Jakarta, KPonline – Pemerintah diingatkan untuk benar-benar memperbaiki mekanisme impor gar industri dalam negeri, termasuk kosmetika, terus berkembang dan menjadi raja di negeri sendiri.
Pasalnya, Peraturan Menteri Perdagangan (Permendag) 87/2015 tentang Ketentuan Impor Produk Tertentu dan Permendag 70/2015 tentang Angka Pengenal Importir, telah membuat Indonesia kebanjiran aneka barang impor, termasuk produk kosmetika. Aturan itu juga tidak tepat lantaran menghilangkan wajib verifikasi di pelabuhan.
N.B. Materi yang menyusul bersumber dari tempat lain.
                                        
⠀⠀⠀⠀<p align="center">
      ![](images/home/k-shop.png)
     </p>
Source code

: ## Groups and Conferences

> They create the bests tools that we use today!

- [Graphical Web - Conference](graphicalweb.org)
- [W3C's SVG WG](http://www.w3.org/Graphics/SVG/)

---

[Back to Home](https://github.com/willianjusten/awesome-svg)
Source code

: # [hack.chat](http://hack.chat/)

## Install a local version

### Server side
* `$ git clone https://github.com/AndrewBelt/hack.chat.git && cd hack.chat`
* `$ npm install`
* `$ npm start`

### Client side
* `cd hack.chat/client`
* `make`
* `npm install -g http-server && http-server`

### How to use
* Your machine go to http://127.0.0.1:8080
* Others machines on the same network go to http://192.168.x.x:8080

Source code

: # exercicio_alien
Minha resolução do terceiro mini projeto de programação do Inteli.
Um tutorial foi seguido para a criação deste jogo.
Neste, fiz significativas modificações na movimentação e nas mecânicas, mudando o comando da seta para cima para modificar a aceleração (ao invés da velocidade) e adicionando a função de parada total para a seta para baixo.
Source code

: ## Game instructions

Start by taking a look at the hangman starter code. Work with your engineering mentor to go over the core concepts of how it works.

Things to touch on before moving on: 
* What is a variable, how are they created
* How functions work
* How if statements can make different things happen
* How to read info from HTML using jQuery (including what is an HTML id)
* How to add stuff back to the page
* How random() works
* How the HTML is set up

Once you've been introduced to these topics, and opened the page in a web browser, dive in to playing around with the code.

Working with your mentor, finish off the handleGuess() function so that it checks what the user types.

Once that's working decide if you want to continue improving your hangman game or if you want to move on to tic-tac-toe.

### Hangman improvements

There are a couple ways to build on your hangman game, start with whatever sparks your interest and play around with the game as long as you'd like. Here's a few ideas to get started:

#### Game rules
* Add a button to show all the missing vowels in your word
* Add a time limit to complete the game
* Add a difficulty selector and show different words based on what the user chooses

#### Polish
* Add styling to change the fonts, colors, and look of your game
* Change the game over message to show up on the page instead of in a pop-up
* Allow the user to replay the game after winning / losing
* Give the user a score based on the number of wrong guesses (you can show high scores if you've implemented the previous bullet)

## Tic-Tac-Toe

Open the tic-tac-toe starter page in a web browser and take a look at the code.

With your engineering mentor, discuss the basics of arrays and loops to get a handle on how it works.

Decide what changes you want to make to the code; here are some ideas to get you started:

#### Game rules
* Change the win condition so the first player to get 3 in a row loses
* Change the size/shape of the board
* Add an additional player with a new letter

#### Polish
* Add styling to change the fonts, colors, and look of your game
“Dengan dihilangkannya wajib verifikasi impor kosmetika di pelabuhan, dimana kosmetika satu-satunya sektor yang didiskriminasikan, maka terbukti impor kosmetika yang dilakukan secara “legal” pun meningkat,” tegas Ketua Umum Perhimpunan Perusahaan dan Asoasiasi Kosmetika Indonesia (PPA Kosmetika) Putri K. Wardhani, sebagaimana tertulis dalam siaran pers yang disampaikan Virtus Communica kepada KPonline.
Putri menambahkan, akibat aturan Permendag itu, merujuk data post market audit yang dilakukan oleh BPOM, impor kosmetika yang dilakukan secara ‘ilegal’ juga kian meningkat. Bahkan lebih banyak lagi daripada yang legal.
“Ini membuktikan bahwa kebijakan mengecualikan wajib verifikasi bagi sektor kosmetika adalah hal yang tidak tepat,” tegas Putri.
Ia mengingatkan, Presiden dan Menteri Keuangan, telah mencanangkan pertumbuhan ekonomi diarahkan untuk bertumpu pada pasar dalam negeri terutama di saat ekonomi dunia masih sedang lesu.
Alhasil, kebijakan menghilangkan verifikasi di pelabuhan, tidak sejalan dengan arah kebijakan yang dicanangkan Presiden Jokowi. Ada banyak kerugian, jika kebijakan itu tidak segera dicabut. Antara lain’ kerugian pendapatan fiskal pemerintah akibat masuknya barang-barang ilegal semakin membanjir.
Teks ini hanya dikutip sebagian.